Cerchiamo di essere coerenti. Se, come disse Feuerbach, “L’uomo è ciò che mangia” la nostra nutrizione dovrebbe elevarsi dal vile abbrutimento del panino in piedi – e della MacDonaldiana refezione in batteria – per assurgere a più nobili vette metafisiche. Sia chiaro che con questa ode ai piaceri del palato non voglio paragonare una torta Sacher alla Venere di Milo, né la Divina Commedia a un Pasticcio di Maccheroni. Intendo soltanto affermare che la gastronomia (il mangiare) è parte integrante della cultura di un popolo, a tal punto da incrementare lo sviluppo turistico di un territorio se le tradizioni locali sono state preservate o convenientemente riproposte).
Matanza un rito antico
Si pensi all’uccisione del maiale, avvenimento tipicamente invernale celebrato tra novembre e marzo. Nel Belpaese d’antàn mazàa el purscèl, direbbero i brianzoli, rappresentava qualcosa di più dell’attuale soppressione del suino perpetrata – ormai sempre più raramente – tra una ristretta cerchia di amici. La contestuale trasformazione del nimél (nel dialetto reggiano, l’animale per antonomasia, soprattutto perché di lui niente va sprecato), il suo quasi miracoloso divenire salsicce, pancetta, lardo e costine, costituiva una festa comune, un giorno speciale, una sorta di inno alla vita (a quei tempi dura assai).

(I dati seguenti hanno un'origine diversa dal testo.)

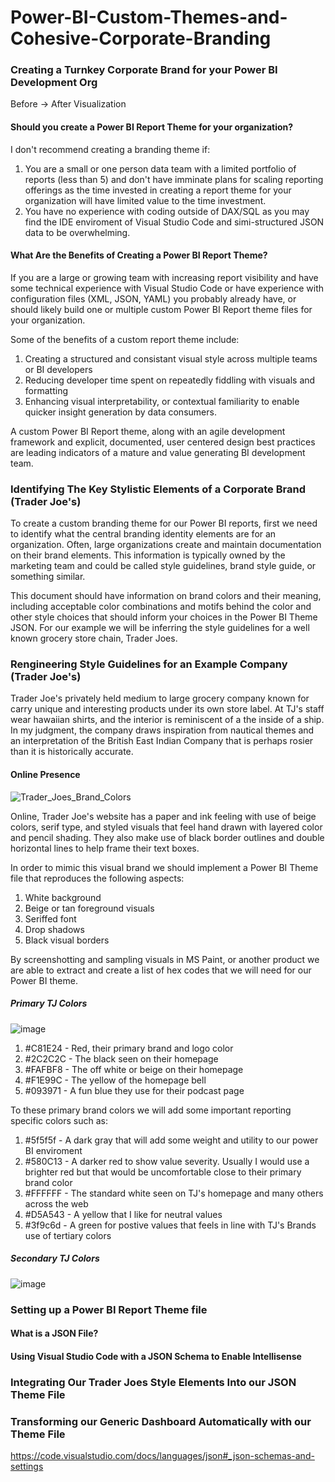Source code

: # Power-BI-Custom-Themes-and-Cohesive-Corporate-Branding

### Creating a Turnkey Corporate Brand for your Power BI Development Org

Before -> After Visualization

#### Should you create a Power BI Report Theme for your organization?

I don't recommend creating a branding theme if:
1. You are a small or one person data team with a limited portfolio of reports (less than 5) and don't have imminate plans for scaling reporting offerings as the time invested in creating a report theme for your organization will have limited value to the time investment.
2. You have no experience with coding outside of DAX/SQL as you may find the IDE enviroment of Visual Studio Code and simi-structured JSON data to be overwhelming.  

#### What Are the Benefits of Creating a Power BI Report Theme?

If you are a large or growing team with increasing report visibility and have some technical experience with Visual Studio Code or have experience with configuration files (XML, JSON, YAML) you probably already have, or should likely build one or multiple custom Power BI Report theme files for your organization. 

Some of the benefits of a custom report theme include:
1. Creating a structured and consistant visual style across multiple teams or BI developers
2. Reducing developer time spent on repeatedly fiddling with visuals and formatting
3. Enhancing visual interpretability, or contextual familiarity to enable quicker insight generation by data consumers.

A custom Power BI Report theme, along with an agile development framework and explicit, documented, user centered design best practices are leading indicators of a mature and value generating BI development team. 

### Identifying The Key Stylistic Elements of a Corporate Brand (Trader Joe's)

To create a custom branding theme for our Power BI reports, first we need to identify what the central branding identity elements are for an organization. Often, large organizations create and maintain documentation on their brand elements. This information is typically owned by the marketing team and could be called style guidelines, brand style guide, or something similar. 

This document should have information on brand colors and their meaning, including acceptable color combinations and motifs behind the color and other style choices that should inform your choices in the Power BI Theme JSON. For our example we will be inferring the style guidelines for a well known grocery store chain, Trader Joes. 

### Rengineering Style Guidelines for an Example Company (Trader Joe's)

Trader Joe's privately held medium to large grocery company known for carry unique and interesting products under its own store label. At TJ's staff wear hawaiian shirts, and the interior is reminiscent of a the inside of a ship. In my judgment, the company draws inspiration from nautical themes and an interpretation of the British East Indian Company that is perhaps rosier than it is historically accurate. 

#### Online Presence

![Trader_Joes_Brand_Colors](https://github.com/user-attachments/assets/b4be42de-2377-4efd-ba5d-df84f3d82c91)

Online, Trader Joe's website has a paper and ink feeling with use of beige colors, serif type, and styled visuals that feel hand drawn with layered color and pencil shading. They also make use of black border outlines and double horizontal lines to help frame their text boxes. 

In order to mimic this visual brand we should implement a Power BI Theme file that reproduces the following aspects:

1. White background 
2. Beige or tan foreground visuals
3. Seriffed font
4. Drop shadows
5. Black visual borders

By screenshotting and sampling visuals in MS Paint, or another product we are able to extract and create a list of hex codes that we will need for our Power BI theme. 

##### Primary TJ Colors
![image](https://github.com/user-attachments/assets/551adbac-8af2-4c9d-864f-64bae88b1817)

1. #C81E24 - Red, their primary brand and logo color
2. #2C2C2C - The black seen on their homepage
3. #FAFBF8 - The off white or beige on their homepage
4. #F1E99C - The yellow of the homepage bell
5. #093971 - A fun blue they use for their podcast page

To these primary brand colors we will add some important reporting specific colors such as:

1. #5f5f5f - A dark gray that will add some weight and utility to our power BI enviroment
2. #580C13 - A darker red to show value severity. Usually I would use a brighter red but that would be uncomfortable close to their primary brand color
3. #FFFFFF - The standard white seen on TJ's homepage and many others across the web
4. #D5A543 - A yellow that I like for neutral values
5. #3f9c6d - A green for postive values that feels in line with TJ's Brands use of tertiary colors

##### Secondary TJ Colors

![image](https://github.com/user-attachments/assets/a908333b-727b-4c3e-bb5f-7122e5e88c3d)


### Setting up a Power BI Report Theme file

#### What is a JSON File?

#### Using Visual Studio Code with a JSON Schema to Enable Intellisense 






### Integrating Our Trader Joes Style Elements Into our JSON Theme File

### Transforming our Generic Dashboard Automatically with our Theme File







https://code.visualstudio.com/docs/languages/json#_json-schemas-and-settings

Se dalle nostre parti la festa e l’euforìa per il sacrificio del maiale sono ormai soltanto un ricordo (con annessa scomparsa delle manifestazioni che aggregavano gli amanti del folklore e della buona tavola), in Spagna un albergatore castellano, Gil Martinez Soto, ha trasformato la matanza in un acontecimiento (evento) turistico-gastronomico tanto importante da essere dichiarato “Manifestazione di interesse nazionale”.
Ogni weekend, da gennaio a marzo, nello storico Burgo de Osma, in provincia di Soria (Castilla y Leòn, a due ore d’auto da Madrid) la canonica moltiplicazione del grufolante e mai troppo lodato porcellone in delizie del palato è celebrata con una ben precisa liturgia. Nella mattinata di sabato il maiale da matar é portato su uno spiazzo – una sorta di Place de la Concorde robespierrana – prospiciente il primo, modesto ristorante-albergo di Gil (il Virrey I, al quale – grazie al successo della Matanza – il creativo soriano ha aggiunto un ridondante Virrey II, contenente un curioso non meno che divertente minimuseo di statuette suine). Ucciso il maiale e depostolo brevemente sulla paglia bruciata per eliminarne le setole, il lavoro dei norcini prosegue con la collaborazione di esperte massaie: i primi squartano e sezionano costine e zampe, pancette e lombi; le seconde raccolgono il sangue e preparano ipso facto la prelibata (quantomeno per gli spagnoli) morcilla, un sanguinaccio con riso, talvolta pinoli, insaporito da paprika e altre spezie.
Nel magazzino-ristorante
Ma il trascorrere del tempo e l’invernale temperatura della meseta suggeriscono il passaggio dai riti ai fatti. La matanza prosegue pertanto in un vecchio magazzino di cereali abilmente ristrutturato in megaristorante (tipo festa bavarese della birra, siamo invece nella Mittelespaña) con una maratona gastronomica interamente dedicata al ricordo e all’assaggio del porséo sacrificato e di tanti altri suoi simili immolati meno platealmente. L’estetica può attendere, ma anche il gourmand con esigenze culturali non torna a mani vuote: El Burgo de Osma è un’intrigante cittadina ricca di storia (celtiberi, romani, arabi, reconquista) e di bellezze dell’architettura (cattedrale, museo episcopale, l’antica Università, l’ospedale barocco di San Agustìn). Semmai Feuerbach consentisse ritocchi al suo pensiero, concordando che “l’uomo è ciò che mangia” aggiungerei che è anche ciò che va ad ammirare.
Post Scriptum – Sia rivolto un reverente pensiero a ebrei e musulmani (quantomeno a quelli pii e pertanto osservanti): di detestare l’impuro maiale gliel’avranno anche suggerito dotti rabbini e coranici uléma, ma, quei croccanti ciccioli, un paio di sapide costine e qualche fettina di jamòn de pata negra de bellota, vuoi mettere?